What to produce
Could you write out the records below exactly as they appear, leaving out any pictures?
=== Section Start ===
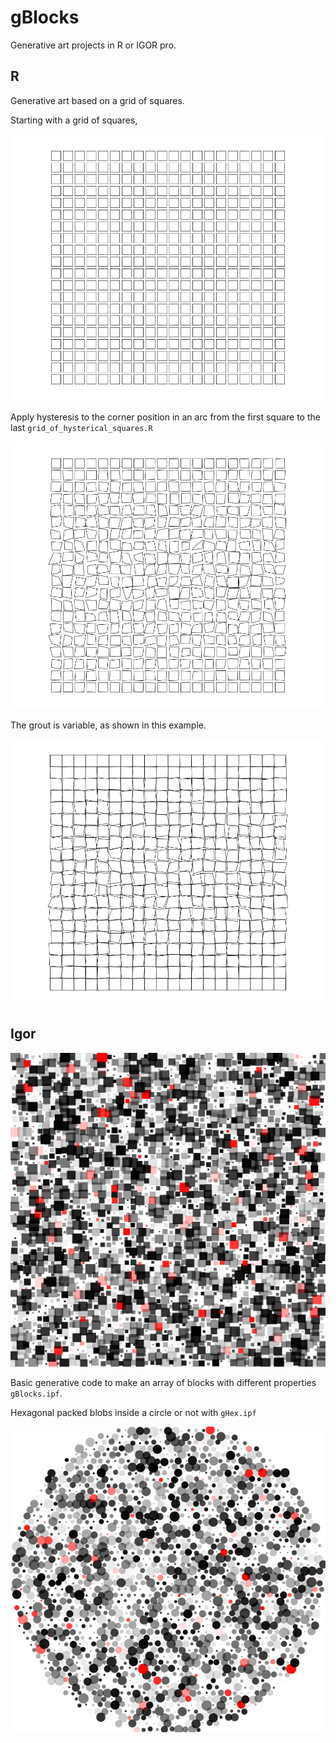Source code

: # gBlocks

Generative art projects in R or IGOR pro.

## R

Generative art based on a grid of squares.

Starting with a grid of squares,

![img](/img/gridOfSquares.png?raw=true "image")

Apply hysteresis to the corner position in an arc from the first square to the last `grid_of_hysterical_squares.R`

![img](/img/hystericalSquares.png?raw=true "image")

The grout is variable, as shown in this example.

![img](/img/hystericalSquares2.png?raw=true "image")


## Igor

![img](/img/gen0005.png?raw=true "image")

Basic generative code to make an array of blocks with different properties `gBlocks.ipf`.

Hexagonal packed blobs inside a circle or not with `gHex.ipf`

![img](/img/result.png?raw=true "image")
=== Section End ===
Response area
Source code

: # gBlocks

Generative art projects in R or IGOR pro.

## R

Generative art based on a grid of squares.

Starting with a grid of squares,

![img](/img/gridOfSquares.png?raw=true "image")

Apply hysteresis to the corner position in an arc from the first square to the last `grid_of_hysterical_squares.R`

![img](/img/hystericalSquares.png?raw=true "image")

The grout is variable, as shown in this example.

![img](/img/hystericalSquares2.png?raw=true "image")


## Igor

![img](/img/gen0005.png?raw=true "image")

Basic generative code to make an array of blocks with different properties `gBlocks.ipf`.

Hexagonal packed blobs inside a circle or not with `gHex.ipf`

![img](/img/result.png?raw=true "image")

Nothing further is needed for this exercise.